(Task input begins)

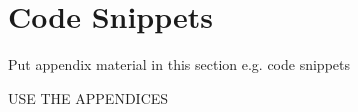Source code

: \chapter{Code Snippets}

Put appendix material in this section e.g. code snippets 

USE THE APPENDICES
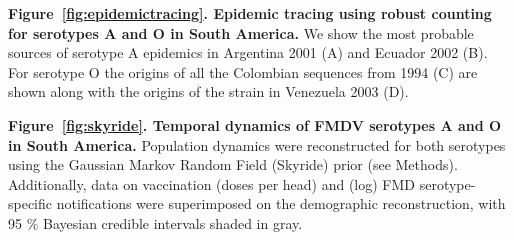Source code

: \documentclass[10pt]{article}
\begin{document}
{\bf Figure~\ref{fig:epidemictracing}. Epidemic tracing using robust counting for serotypes A and O in South America.} We show the most probable sources of serotype A epidemics in Argentina 2001 (A) and Ecuador 2002 (B).
For serotype O the origins of  all the Colombian sequences from 1994 (C) are shown along with the origins of the strain in Venezuela 2003 (D).

{\bf Figure~\ref{fig:skyride}. Temporal dynamics of FMDV serotypes A and O in South America.} Population dynamics were reconstructed for both serotypes using the Gaussian Markov Random Field (Skyride) prior (see Methods).
Additionally, data on vaccination  (doses per head) and (log) FMD serotype-specific notifications were superimposed on the demographic reconstruction, with 95 \% Bayesian credible intervals shaded in gray.

\newpage
\end{document}
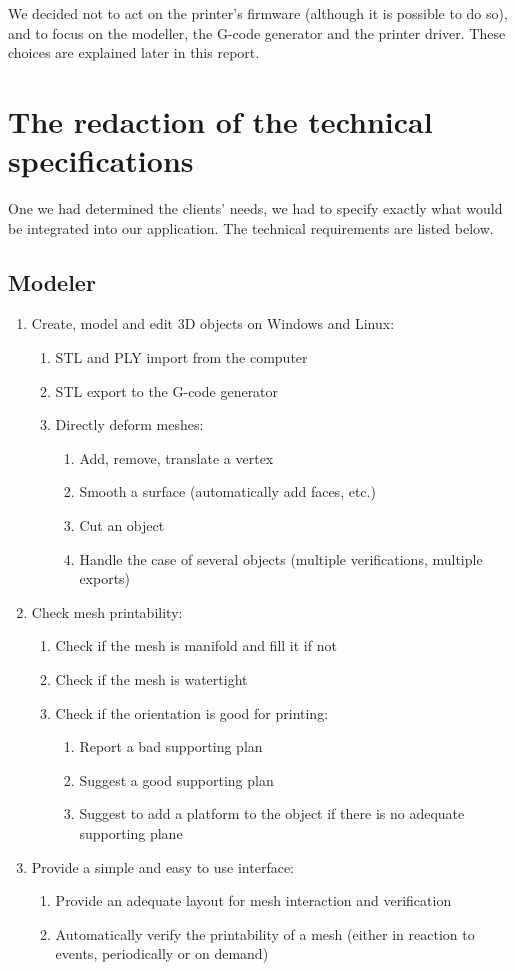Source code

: \documentclass{report}
\begin{document}
We decided not to act on the printer's firmware (although it is possible to do so), and to focus on the modeller, the G-code generator and the printer driver. These choices are explained later in this report. 

\section{The redaction of the technical specifications}

One we had determined the clients' needs, we had to specify exactly what would be integrated into our application. The technical requirements are listed below.

\subsection{Modeler}
\begin{enumerate}
	\item Create, model and edit 3D objects on Windows and Linux:
	\begin{enumerate}
		\item STL and PLY import from the computer
		\item STL export to the G-code generator
		\item Directly deform meshes:
		\begin{enumerate}
			\item Add, remove, translate a vertex
			\item Smooth a surface (automatically add faces, etc.)
			\item Cut an object
			\item Handle the case of several objects (multiple verifications, multiple exports)
		\end{enumerate}
	\end{enumerate}
	\item{Check mesh printability:}
	\begin{enumerate}
		\item Check if the mesh is manifold and fill it if not
		\item Check if the mesh is watertight
		\item Check if the orientation is good for printing:
		\begin{enumerate}
			\item Report a bad supporting plan
			\item Suggest a good supporting plan
			\item Suggest to add a platform to the object if there is no adequate supporting plane
		\end{enumerate}
	\end{enumerate}
	\item{Provide a simple and easy to use interface:}
	\begin{enumerate}
		\item Provide an adequate layout for mesh interaction and verification
		\item Automatically verify the printability of a mesh (either in reaction to events, periodically or on demand)
	\end{enumerate}
\end{enumerate}
\end{document}
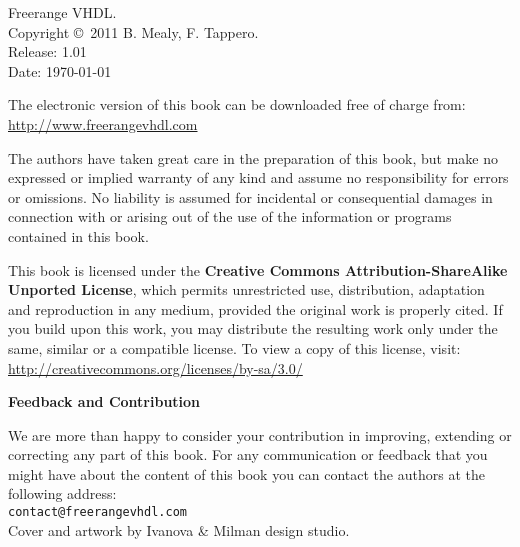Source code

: %
%
%
\setcounter{page}{1}

\small
\noindent
Freerange VHDL.\\
Copyright \copyright \ 2011 B. Mealy, F. Tappero.\\
Release: 1.01\\
Date: \today
\vspace{20pt}

\noindent
The electronic version of this book can be downloaded free of charge from:\\ 
\url{http://www.freerangevhdl.com}\\

\vspace{20pt}

\noindent
The authors have taken great care in the preparation of this book, but make no expressed or implied warranty of any kind and assume no responsibility for errors or omissions. No liability is assumed for incidental or consequential damages in connection with or arising out of the use of the information or programs contained in this book.

\noindent
This book is licensed under the \textbf{Creative Commons Attribution-ShareAlike Unported License}, which permits unrestricted use, distribution, adaptation and reproduction in any medium, provided the original work is properly cited. If you build upon this work, you may distribute the resulting work only under the same, similar or a compatible license. To view a copy of this license, visit:\\
\url{http://creativecommons.org/licenses/by-sa/3.0/}
\vspace{20pt}

\noindent
{\sffamily\bfseries Feedback and Contribution}

\noindent
We are more than happy to consider your contribution in improving, extending or correcting any part of this book.
For any communication or feedback that you might have about the content of this book you can contact the authors at the following address:\\
\texttt{contact@freerangevhdl.com}\\

\vfill
\noindent
Cover and artwork by Ivanova \& Milman design studio.


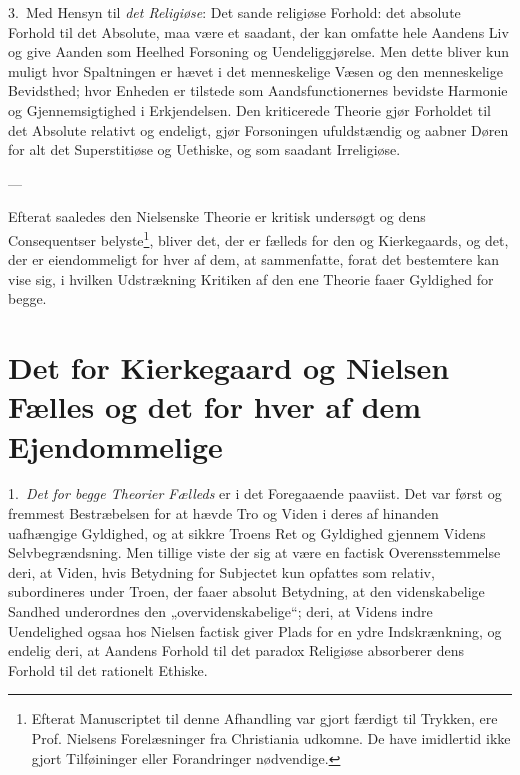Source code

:\documentclass[12pt,a4paper]{book}
\newcommand{\opage}[1]{\marginnote{\footnotesize\textit{[#1]}}}
\begin{document}
3.~Med Hensyn til \emph{det Religiøse}: Det sande religiøse Forhold: det absolute Forhold til
det Absolute, maa være et saadant, der kan omfatte hele Aandens Liv og give Aanden som Heelhed
Forsoning og Uendeliggjørelse. Men dette bliver kun muligt hvor Spaltningen er hævet i det
menneskelige Væsen og den menneskelige Bevidsthed; hvor Enheden er tilstede som
Aandsfunctionernes bevidste Harmonie og Gjennemsigtighed i Erkjendelsen. Den kriticerede
\opage{212}Theorie gjør Forholdet til det Absolute relativt og endeligt, gjør Forsoningen ufuldstændig og
aabner Døren for alt det Superstitiøse og Uethiske, og som saadant Irreligiøse.

\begin{center}---\end{center}

Efterat saaledes den Nielsenske Theorie er kritisk undersøgt og dens Consequentser
belyste\footnote{Efterat Manuscriptet til denne Afhandling var gjort færdigt til Trykken, ere
Prof. Nielsens Forelæsninger fra Christiania udkomne. De have imidlertid ikke gjort
Tilføininger eller Forandringer nødvendige.}, bliver det, der er fælleds for den og
Kierkegaards, og det, der er eiendommeligt for hver af dem, at sammenfatte, forat det
bestemtere kan vise sig, i hvilken Udstrækning Kritiken af den ene Theorie faaer Gyldighed for
begge.

\section{Det for Kierkegaard og Nielsen Fælles og det for hver af dem
  Ejendommelige}
\label{sec:faelles-ejendommelige}

1.~\emph{Det for begge Theorier Fælleds} er i det Foregaaende paaviist. Det var først og
fremmest Bestræbelsen for at hævde Tro og Viden i deres af hinanden uafhængige Gyldighed, og
at sikkre Troens Ret og Gyldighed gjennem Videns Selvbegrændsning. Men tillige viste der sig at
være en factisk Overensstemmelse deri, at Viden, hvis Betydning for Subjectet kun opfattes som
relativ, subordineres under Troen, der faaer absolut Betydning, at den videnskabelige Sandhed
underordnes den „overvidenskabelige“; deri, at Videns indre Uendelighed ogsaa hos Nielsen
factisk giver Plads for en ydre Indskrænkning, og endelig deri, at Aandens Forhold til det
paradox Religiøse absorberer dens Forhold til det rationelt Ethiske.
\end{document}

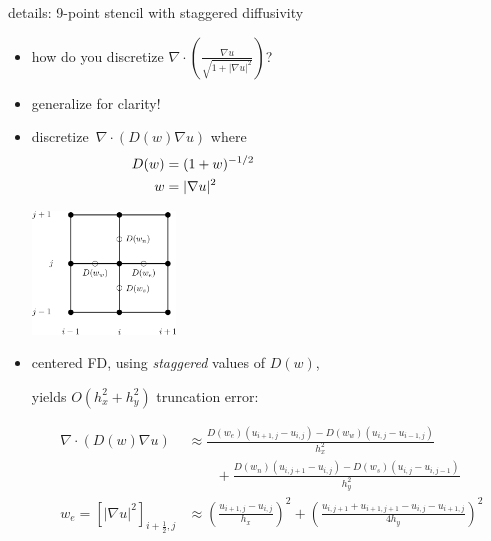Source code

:\documentclass[10pt,
               svgnames,
               hyperref={colorlinks,citecolor=DeepPink4,linkcolor=FireBrick,urlcolor=Maroon},
               usepdftitle=false]{beamer}
\newcommand{\grad}{\nabla}
\newcommand{\Div}{\nabla \cdot}
\newcommand{\ds}{\displaystyle}
\begin{document}
\begin{frame}{details: 9-point stencil with staggered diffusivity}
\begin{itemize}
\item how do you discretize $\ds \Div \left(\frac{\grad u}{\sqrt{1 + |\grad u|^2}}\right)$?

\medskip
\item generalize for clarity!
\item discretize \,$\ds \Div \left(D(w) \grad u\right)$ where
\begin{align*}
D(w) &= (1+w)^{-1/2} \hspace{40mm} \\
w &= |\grad u|^2
\end{align*}

\vspace{-24mm}
\hfill \includegraphics[width=0.3\textwidth]{images/msboxstencil.png}

\vspace{-8mm}
\item centered FD, using \emph{staggered} values of $D(w)$,

yields $O(h_x^2+h_y^2)$ truncation error:

{\small
\begin{align*}
\Div \left(D(w) \grad u\right) &\approx \frac{D(w_e) (u_{i+1,j} - u_{i,j}) - D(w_w) (u_{i,j} - u_{i-1,j})}{h_x^2} \\
    &\qquad + \frac{D(w_n) (u_{i,j+1} - u_{i,j}) - D(w_s) (u_{i,j} - u_{i,j-1})}{h_y^2} \\
w_e = \left[|\grad u|^2\right]_{i+\frac{1}{2},j} &\approx \left(\frac{u_{i+1,j} - u_{i,j}}{h_x}\right)^2 + \left(\frac{u_{i,j+1} + u_{i+1,j+1} - u_{i,j} - u_{i+1,j}}{4 h_y}\right)^2
\end{align*}
}
\end{itemize}
\end{frame}
\end{document}
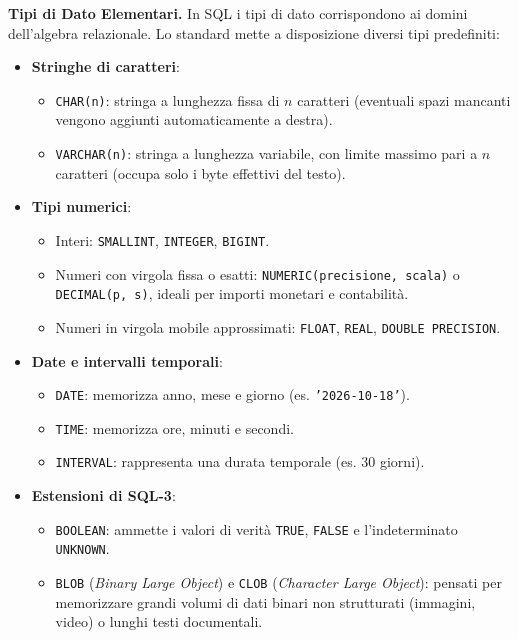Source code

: \documentclass[12pt]{extarticle}
\begin{document}
\noindent \textbf{Tipi di Dato Elementari.} In SQL i tipi di dato corrispondono ai domini dell'algebra relazionale. Lo standard mette a disposizione diversi tipi predefiniti:
\begin{itemize}
    \item \textbf{Stringhe di caratteri}:
    \begin{itemize}
        \item \texttt{CHAR(n)}: stringa a lunghezza fissa di $n$ caratteri (eventuali spazi mancanti vengono aggiunti automaticamente a destra).
        \item \texttt{VARCHAR(n)}: stringa a lunghezza variabile, con limite massimo pari a $n$ caratteri (occupa solo i byte effettivi del testo).
    \end{itemize}
    \item \textbf{Tipi numerici}:
    \begin{itemize}
        \item Interi: \texttt{SMALLINT}, \texttt{INTEGER}, \texttt{BIGINT}.
        \item Numeri con virgola fissa o esatti: \texttt{NUMERIC(precisione, scala)} o \texttt{DECIMAL(p, s)}, ideali per importi monetari e contabilità.
        \item Numeri in virgola mobile approssimati: \texttt{FLOAT}, \texttt{REAL}, \texttt{DOUBLE PRECISION}.
    \end{itemize}
    \item \textbf{Date e intervalli temporali}:
    \begin{itemize}
        \item \texttt{DATE}: memorizza anno, mese e giorno (es. \texttt{'2026-10-18'}).
        \item \texttt{TIME}: memorizza ore, minuti e secondi.
        \item \texttt{INTERVAL}: rappresenta una durata temporale (es. 30 giorni).
    \end{itemize}
    \item \textbf{Estensioni di SQL-3}:
    \begin{itemize}
        \item \texttt{BOOLEAN}: ammette i valori di verità \texttt{TRUE}, \texttt{FALSE} e l'indeterminato \texttt{UNKNOWN}.
        \item \texttt{BLOB} (\textit{Binary Large Object}) e \texttt{CLOB} (\textit{Character Large Object}): pensati per memorizzare grandi volumi di dati binari non strutturati (immagini, video) o lunghi testi documentali.
    \end{itemize}
\end{itemize}
\end{document}

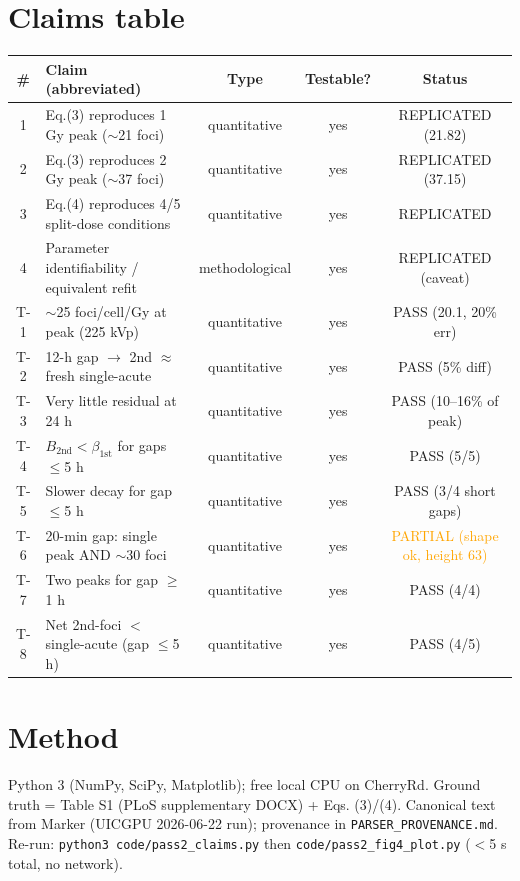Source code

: \documentclass[11pt]{article}
\begin{document}
\section{Claims table}
\begin{longtable}{clccc}
\toprule
\# & Claim (abbreviated) & Type & Testable? & Status \\
\midrule\endhead
1 & Eq.(3) reproduces 1 Gy peak ($\sim$21 foci) & quantitative & yes & REPLICATED (21.82) \\
2 & Eq.(3) reproduces 2 Gy peak ($\sim$37 foci) & quantitative & yes & REPLICATED (37.15) \\
3 & Eq.(4) reproduces 4/5 split-dose conditions & quantitative & yes & REPLICATED \\
4 & Parameter identifiability / equivalent refit & methodological & yes & REPLICATED (caveat) \\
T-1 & $\sim$25 foci/cell/Gy at peak (225 kVp) & quantitative & yes & PASS (20.1, 20\% err) \\
T-2 & 12-h gap $\to$ 2nd $\approx$ fresh single-acute & quantitative & yes & PASS (5\% diff) \\
T-3 & Very little residual at 24 h & quantitative & yes & PASS (10--16\% of peak) \\
T-4 & $B_{\text{2nd}} < \beta_{\text{1st}}$ for gaps $\le$5 h & quantitative & yes & PASS (5/5) \\
T-5 & Slower decay for gap $\le$5 h & quantitative & yes & PASS (3/4 short gaps) \\
T-6 & 20-min gap: single peak AND $\sim$30 foci & quantitative & yes & \textcolor{orange}{PARTIAL (shape ok, height 63)} \\
T-7 & Two peaks for gap $\ge$1 h & quantitative & yes & PASS (4/4) \\
T-8 & Net 2nd-foci $<$ single-acute (gap $\le$5 h) & quantitative & yes & PASS (4/5) \\
\bottomrule
\end{longtable}

\section{Method}
Python 3 (NumPy, SciPy, Matplotlib); free local CPU on CherryRd. Ground truth =
Table S1 (PLoS supplementary DOCX) + Eqs. (3)/(4). Canonical text from Marker
(UICGPU 2026-06-22 run); provenance in \texttt{PARSER\_PROVENANCE.md}.
Re-run: \texttt{python3 code/pass2\_claims.py} then \texttt{code/pass2\_fig4\_plot.py}
($<$5 s total, no network).
\end{document}
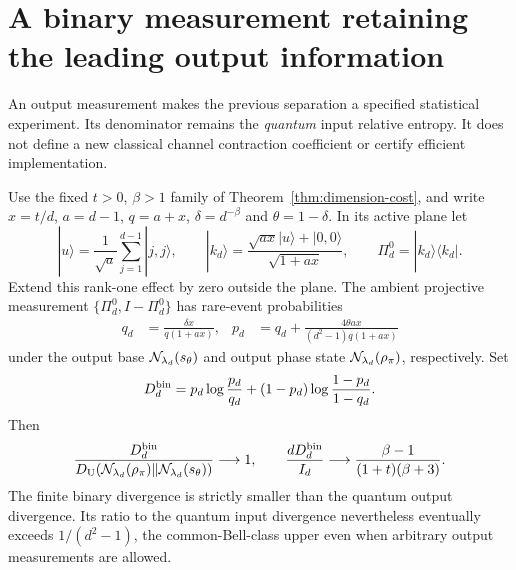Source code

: \section{A binary measurement retaining the leading output information}\label{sec:binary}
An output measurement makes the previous separation a specified statistical experiment. Its denominator remains the \emph{quantum} input relative entropy. It does not define a new classical channel contraction coefficient or certify efficient implementation.

\begin{theorem}\label{thm:binary}
Use the fixed $t>0$, $\beta>1$ family of Theorem~\ref{thm:dimension-cost}, and write $x=t/d$, $a=d-1$, $q=a+x$, $\delta=d^{-\beta}$ and $\theta=1-\delta$. In its active plane let
\[
 |u\rangle=\frac1{\sqrt a}\sum_{j=1}^{d-1}|j,j\rangle,
 \qquad |k_d\rangle=
 \frac{\sqrt{ax}|u\rangle+|0,0\rangle}{\sqrt{1+ax}},
 \qquad \Pi_d^0=|k_d\rangle\langle k_d|.
\]
Extend this rank-one effect by zero outside the plane. The ambient projective measurement $\{\Pi_d^0,I-\Pi_d^0\}$ has rare-event probabilities
\begin{align}
 q_d&=\frac{\delta x}{q(1+ax)},&
 p_d&=q_d+\frac{4\theta ax}{(d^2-1)q(1+ax)}\label{eq:binary-probs}
\end{align}
under the output base $\N_{\lambda_d}(s_\theta)$ and output phase state $\N_{\lambda_d}(\rho_\pi)$, respectively. Set
\[
 D_d^{\rm bin}=p_d\log\frac{p_d}{q_d}
 +(1-p_d)\log\frac{1-p_d}{1-q_d}.
\]
Then
\[
 \frac{D_d^{\rm bin}}{D_{\mathrm U}(\N_{\lambda_d}(\rho_\pi)
                      \Vert\N_{\lambda_d}(s_\theta))}\longrightarrow1,
 \qquad \frac{dD_d^{\rm bin}}{I_d}\longrightarrow
       \frac{\beta-1}{(1+t)(\beta+3)}.
\]
The finite binary divergence is strictly smaller than the quantum output divergence. Its ratio to the quantum input divergence nevertheless eventually exceeds $1/(d^2-1)$, the common-Bell-class upper even when arbitrary output measurements are allowed.
\end{theorem}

(Task input ends)

*Task goal*: What should be set down is every line from the opening of the records through the line that contains "redaction of the", exactly, with pictures left out.

*Solution to the exercise*:
Source code

: \chapter{Code Snippets}

Put appendix material in this section e.g. code snippets 

USE THE APPENDICES
Source code

: \documentclass[10pt]{article}
\begin{document}
{\bf Figure~\ref{fig:epidemictracing}. Epidemic tracing using robust counting for serotypes A and O in South America.} We show the most probable sources of serotype A epidemics in Argentina 2001 (A) and Ecuador 2002 (B).
For serotype O the origins of  all the Colombian sequences from 1994 (C) are shown along with the origins of the strain in Venezuela 2003 (D).

{\bf Figure~\ref{fig:skyride}. Temporal dynamics of FMDV serotypes A and O in South America.} Population dynamics were reconstructed for both serotypes using the Gaussian Markov Random Field (Skyride) prior (see Methods).
Additionally, data on vaccination  (doses per head) and (log) FMD serotype-specific notifications were superimposed on the demographic reconstruction, with 95 \% Bayesian credible intervals shaded in gray.

\newpage
\end{document}
Source code

: \documentclass{report}
\begin{document}
We decided not to act on the printer's firmware (although it is possible to do so), and to focus on the modeller, the G-code generator and the printer driver. These choices are explained later in this report. 

\section{The redaction of the technical specifications}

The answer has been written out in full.